[[ MATERIAL FOR THE TASK open ]]
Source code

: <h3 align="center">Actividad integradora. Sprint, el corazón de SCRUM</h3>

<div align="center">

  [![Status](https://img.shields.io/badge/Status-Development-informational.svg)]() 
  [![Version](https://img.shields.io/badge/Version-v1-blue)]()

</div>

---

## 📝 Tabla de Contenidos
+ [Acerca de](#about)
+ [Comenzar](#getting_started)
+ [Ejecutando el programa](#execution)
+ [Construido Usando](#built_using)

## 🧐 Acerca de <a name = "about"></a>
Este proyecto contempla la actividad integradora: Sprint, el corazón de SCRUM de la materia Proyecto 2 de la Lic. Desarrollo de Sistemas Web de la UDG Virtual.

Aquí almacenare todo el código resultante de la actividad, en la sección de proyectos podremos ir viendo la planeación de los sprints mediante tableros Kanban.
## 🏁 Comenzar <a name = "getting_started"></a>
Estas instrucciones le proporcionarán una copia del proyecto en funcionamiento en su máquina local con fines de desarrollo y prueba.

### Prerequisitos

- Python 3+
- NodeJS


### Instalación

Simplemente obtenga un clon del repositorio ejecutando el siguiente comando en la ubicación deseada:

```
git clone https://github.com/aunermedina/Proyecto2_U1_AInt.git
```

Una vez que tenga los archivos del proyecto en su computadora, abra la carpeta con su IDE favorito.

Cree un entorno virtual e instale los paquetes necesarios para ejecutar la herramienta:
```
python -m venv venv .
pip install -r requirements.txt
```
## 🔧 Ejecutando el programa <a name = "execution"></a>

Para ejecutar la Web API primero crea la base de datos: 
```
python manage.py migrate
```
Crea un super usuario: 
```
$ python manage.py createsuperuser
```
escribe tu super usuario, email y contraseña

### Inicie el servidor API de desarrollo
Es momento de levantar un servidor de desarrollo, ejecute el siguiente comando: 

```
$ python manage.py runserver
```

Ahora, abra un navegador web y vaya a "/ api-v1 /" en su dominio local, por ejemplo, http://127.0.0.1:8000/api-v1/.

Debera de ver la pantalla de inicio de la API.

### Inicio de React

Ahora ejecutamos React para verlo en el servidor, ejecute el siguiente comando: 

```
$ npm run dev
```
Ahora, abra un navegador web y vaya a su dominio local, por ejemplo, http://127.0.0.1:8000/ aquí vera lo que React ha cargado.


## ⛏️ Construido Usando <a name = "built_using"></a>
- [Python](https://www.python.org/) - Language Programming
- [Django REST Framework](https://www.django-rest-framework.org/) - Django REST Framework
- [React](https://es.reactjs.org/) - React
[[ MATERIAL FOR THE TASK closed ]]
[[ MATERIAL FOR THE TASK open ]]
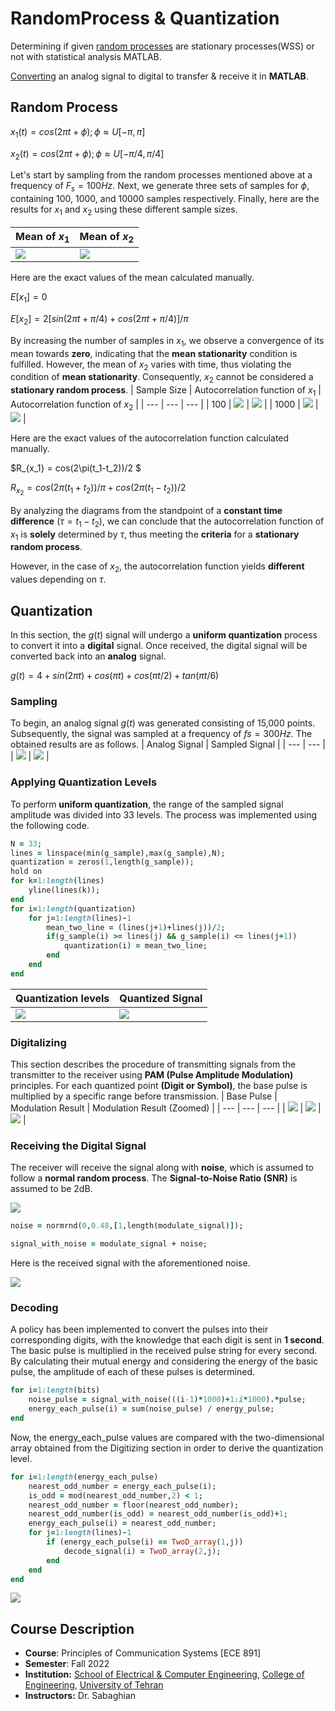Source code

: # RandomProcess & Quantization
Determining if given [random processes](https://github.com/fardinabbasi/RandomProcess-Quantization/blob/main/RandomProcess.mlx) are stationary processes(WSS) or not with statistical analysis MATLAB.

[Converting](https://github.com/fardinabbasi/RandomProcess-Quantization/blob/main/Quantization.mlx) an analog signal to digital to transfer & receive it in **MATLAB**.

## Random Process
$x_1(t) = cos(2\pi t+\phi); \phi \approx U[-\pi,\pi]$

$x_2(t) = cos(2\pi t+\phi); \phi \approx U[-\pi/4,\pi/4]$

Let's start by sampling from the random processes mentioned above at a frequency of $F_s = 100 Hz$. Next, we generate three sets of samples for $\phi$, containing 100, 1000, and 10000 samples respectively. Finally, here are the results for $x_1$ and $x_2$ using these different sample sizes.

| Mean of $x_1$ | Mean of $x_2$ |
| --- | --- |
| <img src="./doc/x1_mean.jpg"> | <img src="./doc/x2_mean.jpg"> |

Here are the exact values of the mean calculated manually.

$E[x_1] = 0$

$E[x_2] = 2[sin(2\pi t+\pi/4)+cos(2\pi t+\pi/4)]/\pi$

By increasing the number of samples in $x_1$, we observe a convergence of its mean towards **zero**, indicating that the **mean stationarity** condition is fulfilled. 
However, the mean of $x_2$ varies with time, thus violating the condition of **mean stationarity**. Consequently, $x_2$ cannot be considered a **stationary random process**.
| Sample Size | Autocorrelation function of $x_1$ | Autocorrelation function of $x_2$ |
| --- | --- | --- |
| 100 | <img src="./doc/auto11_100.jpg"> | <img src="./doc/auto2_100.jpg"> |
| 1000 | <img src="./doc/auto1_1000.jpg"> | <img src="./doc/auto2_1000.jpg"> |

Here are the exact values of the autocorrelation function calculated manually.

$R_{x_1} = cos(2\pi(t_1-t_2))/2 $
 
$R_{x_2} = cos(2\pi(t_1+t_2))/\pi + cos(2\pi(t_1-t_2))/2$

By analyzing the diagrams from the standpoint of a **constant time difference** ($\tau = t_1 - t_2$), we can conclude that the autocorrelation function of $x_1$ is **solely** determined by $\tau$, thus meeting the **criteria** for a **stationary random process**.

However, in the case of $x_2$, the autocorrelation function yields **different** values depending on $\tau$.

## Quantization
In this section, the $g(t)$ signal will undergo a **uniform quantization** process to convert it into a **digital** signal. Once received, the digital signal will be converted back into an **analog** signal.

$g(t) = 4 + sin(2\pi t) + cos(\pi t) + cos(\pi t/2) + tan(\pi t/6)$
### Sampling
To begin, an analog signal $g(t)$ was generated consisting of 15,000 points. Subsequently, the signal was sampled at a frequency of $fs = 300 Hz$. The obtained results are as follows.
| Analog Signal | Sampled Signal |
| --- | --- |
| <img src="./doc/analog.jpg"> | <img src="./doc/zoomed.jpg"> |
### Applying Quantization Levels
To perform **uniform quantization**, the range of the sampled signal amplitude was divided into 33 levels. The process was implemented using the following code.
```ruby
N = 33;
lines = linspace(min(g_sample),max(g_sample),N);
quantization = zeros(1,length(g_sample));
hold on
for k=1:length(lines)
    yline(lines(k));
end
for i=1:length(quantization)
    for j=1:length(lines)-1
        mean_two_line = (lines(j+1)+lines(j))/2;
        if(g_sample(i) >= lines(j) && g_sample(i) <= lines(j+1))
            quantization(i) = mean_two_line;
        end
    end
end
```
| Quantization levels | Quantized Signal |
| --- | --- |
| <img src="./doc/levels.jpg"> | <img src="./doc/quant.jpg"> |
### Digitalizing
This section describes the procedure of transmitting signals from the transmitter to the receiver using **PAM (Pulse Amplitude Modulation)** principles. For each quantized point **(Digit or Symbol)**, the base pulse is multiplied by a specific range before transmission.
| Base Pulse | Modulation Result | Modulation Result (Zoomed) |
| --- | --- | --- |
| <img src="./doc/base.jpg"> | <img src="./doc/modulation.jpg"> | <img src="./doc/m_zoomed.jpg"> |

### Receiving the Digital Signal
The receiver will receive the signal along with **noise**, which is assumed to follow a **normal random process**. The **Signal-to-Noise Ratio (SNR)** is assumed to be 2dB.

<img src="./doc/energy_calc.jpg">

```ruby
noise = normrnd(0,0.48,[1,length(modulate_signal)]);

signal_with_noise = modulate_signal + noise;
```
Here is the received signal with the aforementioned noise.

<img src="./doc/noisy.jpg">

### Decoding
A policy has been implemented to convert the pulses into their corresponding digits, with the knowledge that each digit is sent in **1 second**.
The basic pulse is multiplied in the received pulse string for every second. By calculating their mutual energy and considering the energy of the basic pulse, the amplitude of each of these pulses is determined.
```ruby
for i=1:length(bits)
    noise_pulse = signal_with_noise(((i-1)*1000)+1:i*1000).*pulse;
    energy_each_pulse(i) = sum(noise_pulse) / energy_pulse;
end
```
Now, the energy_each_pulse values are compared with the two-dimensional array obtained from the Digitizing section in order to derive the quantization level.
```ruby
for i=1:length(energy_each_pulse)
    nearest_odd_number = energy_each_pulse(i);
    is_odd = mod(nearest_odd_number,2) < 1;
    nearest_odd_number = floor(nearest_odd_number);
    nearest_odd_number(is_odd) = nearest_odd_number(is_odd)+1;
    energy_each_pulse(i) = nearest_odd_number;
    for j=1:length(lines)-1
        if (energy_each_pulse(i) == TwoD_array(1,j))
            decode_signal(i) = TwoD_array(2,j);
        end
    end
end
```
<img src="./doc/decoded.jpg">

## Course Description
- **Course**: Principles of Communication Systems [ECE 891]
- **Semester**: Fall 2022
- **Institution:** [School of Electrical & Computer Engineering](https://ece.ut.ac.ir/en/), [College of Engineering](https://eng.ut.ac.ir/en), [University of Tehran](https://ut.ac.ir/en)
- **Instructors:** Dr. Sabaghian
[[ MATERIAL FOR THE TASK closed ]]
- **WORK INSTRUCTIONS**: Each line of the data that has the string "receiver" counts once; give the total and nothing else.

- **EXERCISE OUTPUT**: 2